WHAT YOU WILL DO => All lines of the material below that include the string "docs" are to be copied.

DATA FOR THE TASK =>
Start of Block

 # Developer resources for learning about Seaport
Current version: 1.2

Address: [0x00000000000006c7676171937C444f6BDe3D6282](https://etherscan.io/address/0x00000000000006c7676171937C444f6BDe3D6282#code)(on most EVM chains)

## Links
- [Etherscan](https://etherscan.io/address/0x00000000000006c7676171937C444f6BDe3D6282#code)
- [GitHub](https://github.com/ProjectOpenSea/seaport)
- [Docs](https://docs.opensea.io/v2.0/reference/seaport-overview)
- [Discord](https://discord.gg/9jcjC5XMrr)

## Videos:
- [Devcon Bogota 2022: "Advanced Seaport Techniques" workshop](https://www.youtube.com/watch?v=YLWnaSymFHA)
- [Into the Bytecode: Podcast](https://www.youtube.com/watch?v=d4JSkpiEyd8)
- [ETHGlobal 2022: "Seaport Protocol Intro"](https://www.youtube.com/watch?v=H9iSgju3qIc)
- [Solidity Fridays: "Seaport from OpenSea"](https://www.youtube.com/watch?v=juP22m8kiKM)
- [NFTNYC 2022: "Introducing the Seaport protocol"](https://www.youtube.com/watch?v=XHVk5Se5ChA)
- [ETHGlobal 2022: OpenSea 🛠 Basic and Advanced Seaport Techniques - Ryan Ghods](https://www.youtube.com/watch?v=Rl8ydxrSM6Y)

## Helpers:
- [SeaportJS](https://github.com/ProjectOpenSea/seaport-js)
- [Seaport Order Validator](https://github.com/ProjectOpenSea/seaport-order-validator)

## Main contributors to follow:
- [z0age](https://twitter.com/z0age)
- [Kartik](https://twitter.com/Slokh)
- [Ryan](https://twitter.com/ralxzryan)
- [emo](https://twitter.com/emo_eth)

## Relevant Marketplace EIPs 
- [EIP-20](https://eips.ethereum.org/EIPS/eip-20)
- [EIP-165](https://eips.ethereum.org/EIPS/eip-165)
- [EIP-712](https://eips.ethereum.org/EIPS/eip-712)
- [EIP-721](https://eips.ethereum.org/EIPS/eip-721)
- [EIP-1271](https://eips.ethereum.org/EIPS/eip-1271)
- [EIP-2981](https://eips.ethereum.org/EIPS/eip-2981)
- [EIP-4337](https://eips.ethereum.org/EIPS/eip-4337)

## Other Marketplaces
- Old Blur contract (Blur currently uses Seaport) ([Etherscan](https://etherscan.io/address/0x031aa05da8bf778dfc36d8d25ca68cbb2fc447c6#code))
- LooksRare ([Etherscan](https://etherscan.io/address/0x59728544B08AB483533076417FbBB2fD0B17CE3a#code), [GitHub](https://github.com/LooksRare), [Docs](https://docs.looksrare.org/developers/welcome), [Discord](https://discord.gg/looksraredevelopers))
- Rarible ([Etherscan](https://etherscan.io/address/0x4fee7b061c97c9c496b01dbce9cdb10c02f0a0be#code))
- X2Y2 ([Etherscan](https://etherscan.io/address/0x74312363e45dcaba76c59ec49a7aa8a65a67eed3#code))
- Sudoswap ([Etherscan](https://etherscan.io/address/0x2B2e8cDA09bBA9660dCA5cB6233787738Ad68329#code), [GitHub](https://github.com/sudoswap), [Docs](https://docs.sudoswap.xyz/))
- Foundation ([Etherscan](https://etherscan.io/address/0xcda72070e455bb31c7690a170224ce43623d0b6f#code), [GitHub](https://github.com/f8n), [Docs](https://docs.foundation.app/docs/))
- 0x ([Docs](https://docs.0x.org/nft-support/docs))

End of Block

EXERCISE RESPONSE =>
- [Docs](https://docs.opensea.io/v2.0/reference/seaport-overview)
- LooksRare ([Etherscan](https://etherscan.io/address/0x59728544B08AB483533076417FbBB2fD0B17CE3a#code), [GitHub](https://github.com/LooksRare), [Docs](https://docs.looksrare.org/developers/welcome), [Discord](https://discord.gg/looksraredevelopers))
- Sudoswap ([Etherscan](https://etherscan.io/address/0x2B2e8cDA09bBA9660dCA5cB6233787738Ad68329#code), [GitHub](https://github.com/sudoswap), [Docs](https://docs.sudoswap.xyz/))
- Foundation ([Etherscan](https://etherscan.io/address/0xcda72070e455bb31c7690a170224ce43623d0b6f#code), [GitHub](https://github.com/f8n), [Docs](https://docs.foundation.app/docs/))
- 0x ([Docs](https://docs.0x.org/nft-support/docs))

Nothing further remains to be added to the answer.